Niemieccy rolnicy są świadomi, że Rumuni nie rozwiążą ich problemów i dlatego coraz mocniej naciskają na władze, aby zgodziły się na import taniej siły roboczej z Rosji, Ukrainy i Białorusi. Niemiecki rząd cały czas jednak odmawia, gdyż obawia się, że jeśli wpuści do kraju kilkaset tysięcy wschodnich Europejczyków, którzy normalnie do Europy Zachodniej mogą wyjechać tylko na podstawie trudnych do zdobycia wiz, to wielu z nich po sezonie już nie wróci do ojczyzny i będzie z nimi kłopot.

Niemcy za mało płacą

Polak pracujący sezonowo za Odrą powinien zarabiać nie mniej niż 5-5,5 euro za godzinę. Nie wszyscy jednak dostają tyle do ręki. Od ubiegłego roku osoby, które wyjechały do pracy w trakcie urlopu lub mają zarejestrowaną działalność (w tym rolnicy), muszą mieć opłacane składki ubezpieczeniowe w Polsce. Część bauerów ten nowy ciężar wzięło na siebie, ale niektórzy przerzucili go na pracownika. W tym drugim przypadku zarobki netto spadają do 4-4,5 euro za godzinę.
Tymczasem, w Wielkiej Brytanii minimalna stawka dla pracownika rolnego wynosi 7,97 euro, w Holandii 7,49-8,98 euro, a w Danii na porządku dziennym są zarobki rzędu kilkunastu euro za godzinę. Niemcy o tym wiedzą, ale za nic nie chcą się zgodzić na znaczne podwyżki dla pracujących na polach. Uważają, że wyższe płace spowodują wzrost cen płodów rolnych, co sprawi, że niemieckie rolnictwo przestanie być konkurencyjne i straci rynki zbytu.

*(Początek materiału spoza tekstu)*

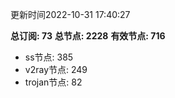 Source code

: 更新时间2022-10-31 17:40:27

**总订阅: 73**
**总节点: 2228**
**有效节点: 716**
- ss节点: 385
- v2ray节点: 249
- trojan节点: 82
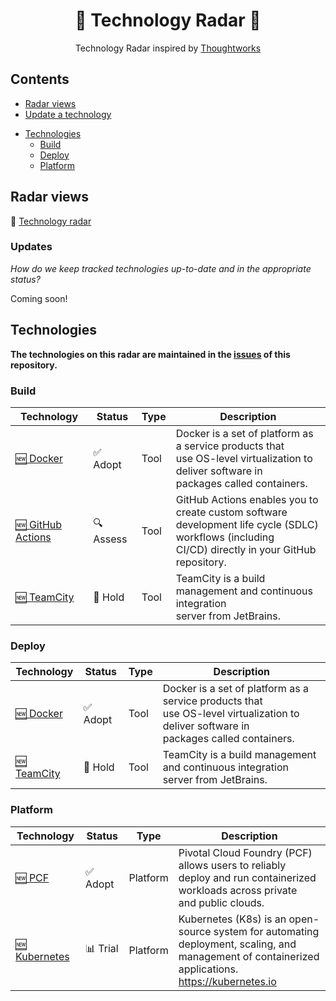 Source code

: <div align="center">
	<!--img width="500" height="350" src="images/logo.svg" alt="Building Blocks"-->
	<h1>📡 Technology Radar 🎯</h1>
    <p>Technology Radar inspired by <a href="https://radar.thoughtworks.com">Thoughtworks</a></p>
</div>

<!-- toc -->

## Contents

- [Radar views](#Radar-views)
- [Update a technology](#Updates)
<!-- generated index -->
- [Technologies](#Technologies)
  - [Build](#Build)
  - [Deploy](#Deploy)
  - [Platform](#Platform)
<!-- generated index end -->

<!-- tocstop -->

## Radar views
📡 [Technology radar][tech radar]

### Updates

*How do we keep tracked technologies up-to-date and in the appropriate status?*

Coming soon!

<!-- generated list -->
## Technologies
**The technologies on this radar are maintained in the [issues](https://github.com/timperman/radar/issues) of this repository.**

### Build
| Technology | Status | Type | Description |
|---|---|---|---|
| [🆕 Docker](https://github.com/timperman/radar/issues/24) | ✅ Adopt | Tool | Docker is a set of platform as a service products that<br> use OS-level virtualization to deliver software in<br> packages called containers. |
| [🆕 GitHub Actions](https://github.com/timperman/radar/issues/14) | 🔍 Assess | Tool | GitHub Actions enables you to create custom software<br> development life cycle (SDLC) workflows (including<br> CI/CD) directly in your GitHub repository. |
| [🆕 TeamCity](https://github.com/timperman/radar/issues/22) | 🛑 Hold | Tool | TeamCity is a build management and continuous integration<br> server from JetBrains. |

### Deploy
| Technology | Status | Type | Description |
|---|---|---|---|
| [🆕 Docker](https://github.com/timperman/radar/issues/24) | ✅ Adopt | Tool | Docker is a set of platform as a service products that<br> use OS-level virtualization to deliver software in<br> packages called containers. |
| [🆕 TeamCity](https://github.com/timperman/radar/issues/22) | 🛑 Hold | Tool | TeamCity is a build management and continuous integration<br> server from JetBrains. |

### Platform
| Technology | Status | Type | Description |
|---|---|---|---|
| [🆕 PCF](https://github.com/timperman/radar/issues/21) | ✅ Adopt | Platform | Pivotal Cloud Foundry (PCF) allows users to reliably<br> deploy and run containerized workloads across private<br> and public clouds.  |
| [🆕 Kubernetes](https://github.com/timperman/radar/issues/20) | 📊 Trial | Platform | Kubernetes (K8s) is an open-source system for automating<br> deployment, scaling, and management of containerized<br> applications. https://kubernetes.io |
<!-- generated list end -->

[tech radar]: https://radar.thoughtworks.com/
[new issue]: https://github.com/timperman/radar/issues/new/choose
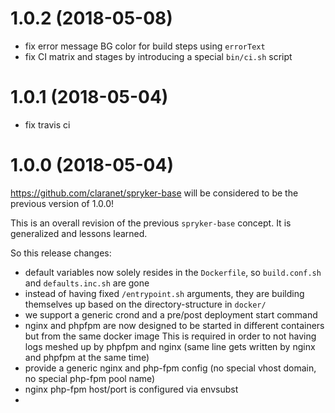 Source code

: 

# 1.0.2 (2018-05-08)

* fix error message BG color for build steps using `errorText`
* fix CI matrix and stages by introducing a special `bin/ci.sh` script


# 1.0.1 (2018-05-04)

* fix travis ci


# 1.0.0 (2018-05-04)

https://github.com/claranet/spryker-base will be considered to be the previous version of 1.0.0!

This is an overall revision of the previous `spryker-base` concept. It is generalized and lessons learned.

So this release changes:

* default variables now solely resides in the `Dockerfile`, so `build.conf.sh` and `defaults.inc.sh` are gone
* instead of having fixed `/entrypoint.sh` arguments, they are building themselves up based on the
  directory-structure in `docker/`
* we support a generic crond and a pre/post deployment start command
* nginx and phpfpm are now designed to be started in different containers but from the same docker image
  This is required in order to not having logs meshed up by phpfpm and nginx (same line gets written by
  nginx and phpfpm at the same time)
* provide a generic nginx and php-fpm config (no special vhost domain, no special php-fpm pool name)
* nginx php-fpm host/port is configured via envsubst
* 

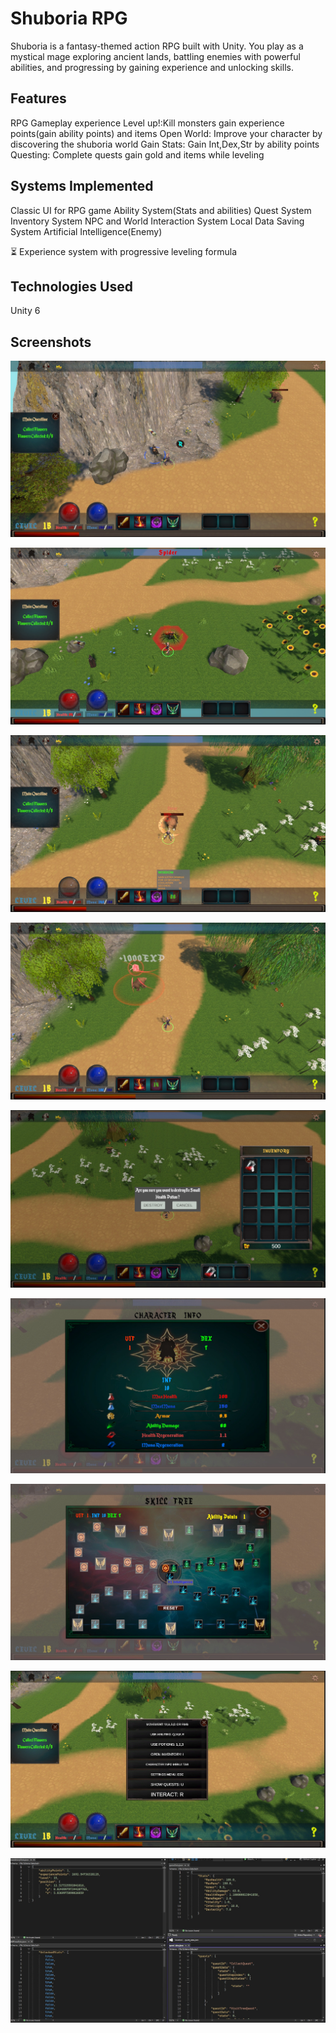 # Shuboria RPG
Shuboria is a fantasy-themed action RPG built with Unity. You play as a mystical mage exploring ancient lands, battling enemies with powerful abilities, and progressing by gaining experience and unlocking skills.

## Features

RPG Gameplay experience
Level up!:Kill monsters gain experience points(gain ability points) and items
Open World: Improve your character by discovering the shuboria world
Gain Stats: Gain Int,Dex,Str by ability points
Questing: Complete quests gain gold and items while leveling

## Systems Implemented

Classic UI for RPG game
Ability System(Stats and abilities)
Quest System
Inventory System
NPC and World Interaction System
Local Data Saving System
Artificial Intelligence(Enemy)


⏳ Experience system with progressive leveling formula
## Technologies Used
Unity 6



## Screenshots
![Gameplay Screenshot](Screenshots/Shurpgscreenshot1.jpeg)

![Gameplay Screenshot](Screenshots/Shurpgscreenshot2.jpeg)

![Gameplay Screenshot](Screenshots/Shurpgscreenshot3.jpeg)

![Gameplay Screenshot](Screenshots/Shurpgscreenshot4.jpeg)

![Gameplay Screenshot](Screenshots/Shurpgscreenshot6.jpeg)

![Gameplay Screenshot](Screenshots/Shurpgscreenshot7.jpeg)

![Gameplay Screenshot](Screenshots/Shurpgscreenshot8.jpeg)

![Gameplay Screenshot](Screenshots/Shurpgscreenshot9.jpeg)

![Gameplay Screenshot](Screenshots/Shurpgscreenshot10.jpeg)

Jakie z tej sytuacji należy wyciągnąć wnioski? Otóż, Niemcom żal, że Polacy masowo uciekają z ich pól. Ale nie łudźmy się, że zdobędą się na piękny gest w postaci znacznych podwyżek wynagrodzenia. Dlatego lepiej nie brać więcej pod uwagę tego kraju przy planowaniu wyjazdu na sezon 2008. Lepiej rozejrzeć się za pracą na roli w innych unijnych krajach, gdzie znacznie lepiej płacą i nie zmuszają nas do występowania o zezwolenia, a nadto nie ograniczają biurokratycznie czasu pracy do czterech miesięcy w roku.